Non-verbal cues such as gesture, posture, and facial expression are central to human communication, yet remain largely unaddressed in social robotics. Existing HRI systems either rely on language or require cloud inference, limiting real-time, expressive non-verbal response. We present a fully offline, real-time non-verbal interaction system for Reachy Mini, a compact humanoid robot, that perceives and autonomously responds to human body motion and emotion.
Our system combines continuous head and arm mirroring, hand gesture recognition, facial emotion detection, and a locally-hosted Vision Language Model (VLM) that selects from a library of 81 pre-recorded expressions, coordinated by a priority scheduler across four concurrent perception layers.
Running entirely on consumer hardware with 3s end-to-end latency, the system produces behaviour convincing enough that participants in a Turing test-style study could not reliably distinguish it from human teleoperation (38% overall accuracy, below the 50% chance baseline).

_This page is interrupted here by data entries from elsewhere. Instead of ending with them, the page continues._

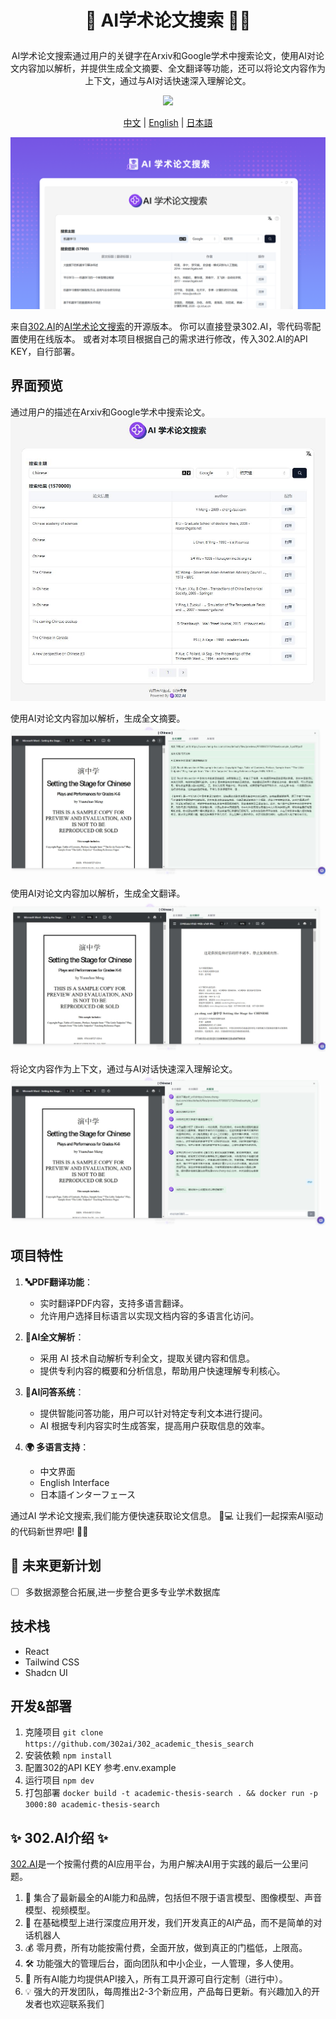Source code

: # <p align="center"> 📃 AI学术论文搜索 🚀✨</p>

<p align="center">AI学术论文搜索通过用户的关键字在Arxiv和Google学术中搜索论文，使用AI对论文内容加以解析，并提供生成全文摘要、全文翻译等功能，还可以将论文内容作为上下文，通过与AI对话快速深入理解论文。</p>

<p align="center"><a href="https://302.ai/tools/word/" target="blank"><img src="https://file.302ai.cn/gpt/imgs/github/302_badge.png" /></a></p >

<p align="center"><a href="README zh.md">中文</a> | <a href="README.md">English</a> | <a href="README_ja.md">日本語</a></p>

![界面预览](docs/AI学术论文搜索.png)    

来自[302.AI](https://302.ai)的[AI学术论文搜索](https://302.ai/tools/academic/)的开源版本。
你可以直接登录302.AI，零代码零配置使用在线版本。
或者对本项目根据自己的需求进行修改，传入302.AI的API KEY，自行部署。

## 界面预览
通过用户的描述在Arxiv和Google学术中搜索论文。
![界面预览](docs/preview.jpg)    

使用AI对论文内容加以解析，生成全文摘要。
![界面预览](docs/preview2.jpg)     

使用AI对论文内容加以解析，生成全文翻译。
![界面预览](docs/preview3.jpg)     

将论文内容作为上下文，通过与AI对话快速深入理解论文。
![界面预览](docs/preview4.jpg)

## 项目特性

1. **🔤PDF翻译功能**：
   - 实时翻译PDF内容，支持多语言翻译。
   - 允许用户选择目标语言以实现文档内容的多语言化访问。

2. **🤖AI全文解析**：
   - 采用 AI 技术自动解析专利全文，提取关键内容和信息。
   - 提供专利内容的概要和分析信息，帮助用户快速理解专利核心。

3. **🧠AI问答系统**：
   - 提供智能问答功能，用户可以针对特定专利文本进行提问。
   - AI 根据专利内容实时生成答案，提高用户获取信息的效率。

4. **🌍 多语言支持**：
   - 中文界面
   - English Interface
   - 日本語インターフェース

通过AI 学术论文搜索,我们能方便快速获取论文信息。 🎉💻 让我们一起探索AI驱动的代码新世界吧! 🌟🚀
## 🚩 未来更新计划
- [ ] 多数据源整合拓展,进一步整合更多专业学术数据库
  
## 技术栈
- React
- Tailwind CSS
- Shadcn UI

## 开发&部署
1. 克隆项目 `git clone https://github.com/302ai/302_academic_thesis_search`
2. 安装依赖 `npm install`
3. 配置302的API KEY 参考.env.example
4. 运行项目 `npm dev`
5. 打包部署 `docker build -t academic-thesis-search . && docker run -p 3000:80 academic-thesis-search`


## ✨ 302.AI介绍 ✨
[302.AI](https://302.ai)是一个按需付费的AI应用平台，为用户解决AI用于实践的最后一公里问题。
1. 🧠 集合了最新最全的AI能力和品牌，包括但不限于语言模型、图像模型、声音模型、视频模型。
2. 🚀 在基础模型上进行深度应用开发，我们开发真正的AI产品，而不是简单的对话机器人
3. 💰 零月费，所有功能按需付费，全面开放，做到真正的门槛低，上限高。
4. 🛠 功能强大的管理后台，面向团队和中小企业，一人管理，多人使用。
5. 🔗 所有AI能力均提供API接入，所有工具开源可自行定制（进行中）。
6. 💡 强大的开发团队，每周推出2-3个新应用，产品每日更新。有兴趣加入的开发者也欢迎联系我们

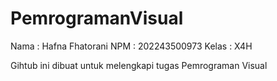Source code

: # PemrogramanVisual

Nama : Hafna Fhatorani
NPM : 202243500973
Kelas : X4H

Gihtub ini dibuat untuk melengkapi tugas Pemrograman Visual
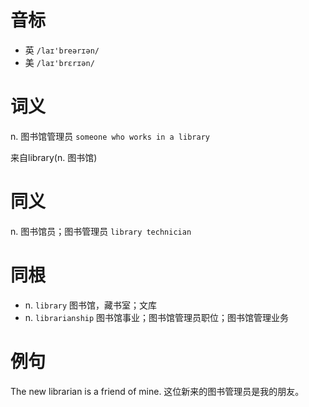 # 音标

- 英 `/laɪ'breərɪən/`
- 美 `/laɪ'brɛrɪən/`

# 词义

n. 图书馆管理员
`someone who works in a library`



来自library(n. 图书馆)

# 同义

n. 图书馆员；图书管理员
`library technician`

# 同根

- n. `library` 图书馆，藏书室；文库
- n. `librarianship` 图书馆事业；图书馆管理员职位；图书馆管理业务

# 例句

The new librarian is a friend of mine.
这位新来的图书管理员是我的朋友。


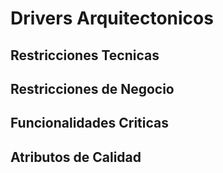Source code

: # Drivers Arquitectonicos

## Restricciones Tecnicas

## Restricciones de Negocio

## Funcionalidades Criticas

## Atributos de Calidad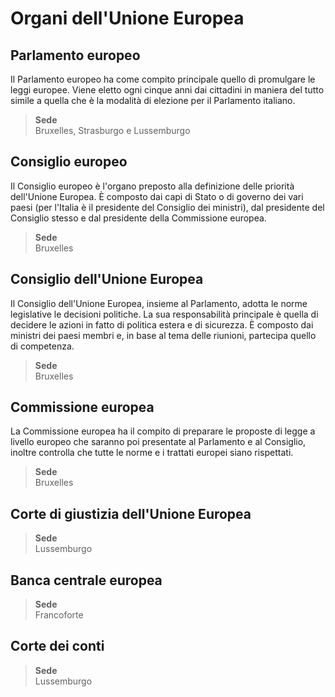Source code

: # Organi dell'Unione Europea

## Parlamento europeo

Il Parlamento europeo ha come compito principale quello di promulgare le leggi
europee. Viene eletto ogni cinque anni dai cittadini in maniera del tutto simile
a quella che è la modalità di elezione per il Parlamento italiano.

> **Sede**\
> Bruxelles, Strasburgo e Lussemburgo

## Consiglio europeo

Il Consiglio europeo è l'organo preposto alla definizione delle priorità
dell'Unione Europea. È composto dai capi di Stato o di governo dei vari paesi
(per l'Italia è il presidente del Consiglio dei ministri), dal presidente del
Consiglio stesso e dal presidente della Commissione europea.

> **Sede**\
> Bruxelles

## Consiglio dell'Unione Europea

Il Consiglio dell'Unione Europea, insieme al Parlamento, adotta le norme
legislative le decisioni politiche. La sua responsabilità principale è quella di
decidere le azioni in fatto di politica estera e di sicurezza. È composto dai
ministri dei paesi membri e, in base al tema delle riunioni, partecipa quello di
competenza.

> **Sede**\
> Bruxelles

## Commissione europea

La Commissione europea ha il compito di preparare le proposte di legge a livello
europeo che saranno poi presentate al Parlamento e al Consiglio, inoltre
controlla che tutte le norme e i trattati europei siano rispettati.

> **Sede**\
> Bruxelles

## Corte di giustizia dell'Unione Europea

> **Sede**\
> Lussemburgo

## Banca centrale europea

> **Sede**\
> Francoforte

## Corte dei conti

> **Sede**\
> Lussemburgo
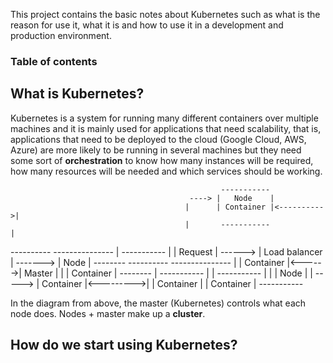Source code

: This project contains the basic notes about Kubernetes such as what is the reason for use it, what it is and how to use it in a development and production environment.

### Table of contents

## What is Kubernetes?

Kubernetes is a system for running many different containers over multiple machines and it is mainly used for applications that need scalability, that is, applications that need to be deployed to the cloud (Google Cloud, AWS, Azure) are more likely to be running in several machines but they need some sort of <b>orchestration</b> to know how many instances will be required, how many resources will be needed and which services should be working.

                                                   -----------
                                            ----> |   Node    |
                                           |      | Container |<---------->|  
                                           |       -----------             |
  ----------           ---------------     |       -----------             |
 | Request  | ------> | Load balancer | ------->  |   Node    |         --------
  ----------           ---------------     |      | Container |<------>| Master |
                                           |      | Container |         --------
                                           |       -----------             |
                                           |        -----------            |
                                           |       |   Node    |           |
                                            -----> | Container |<--------->|
                                                   | Container |
                                                   | Container |
                                                    -----------

In the diagram from above, the master (Kubernetes) controls what each node does. Nodes + master make up a <b>cluster</b>.

## How do we start using Kubernetes?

These results suggest that lightweight, offline multimodal perception is sufficient to produce socially credible non-verbal robot behaviour, opening a path toward accessible and deployable social HRI systems.
Top row, left to right: a participant performing a two-handed gesture triggering action detection (V2); leaning to the side with head tracking active (V2); a teleoperator controlling the robot with one hand (V2). Bottom row: a participant using a finger-point gesture for hand gesture recognition (V3); raising one hand while the mirroring layer tracks arm elevation (V2); exhibiting a frown expression detected by the facial emotion recognition module (V3).
| Pipeline | Condition | Correct | Total | Accuracy |
|---|---|---|---|---|
| V2 | Autonomous | 4 | 5 | 80% |
| V2 | Teleoperated | 1 | 4 | 25% |
| V3 | Autonomous | 2 | 5 | 40% |
| V3 | Teleoperated | 1 | 7 | 14% |
| V2 + V3 | Autonomous | 6 | 10 | 60% |
| V2 + V3 | Teleoperated | 2 | 11 | 18% |
Participants in the Teleoperated condition identified the correct control mode at only 18% (2/11), well below the 50% chance baseline, indicating a strong autonomy-assumption bias. Participants in the Autonomous condition performed closer to chance at 60% (6/10).
| Condition | Anthropomorphism | Animacy | Likeability | Intelligence | Safety |
|---|---|---|---|---|---|
| Autonomous | 2.72 | 3.22 | 3.96 | 3.08 | 3.00 |
| Teleoperated | 3.35 | 3.59 | 4.38 | 3.33 | 3.30 |
Bars show condition means; overlaid points show individual observations (N=21). Teleoperated interactions received higher scores across all subscales except Perceived Safety, though differences should be interpreted as descriptive trends given the pilot study sample size.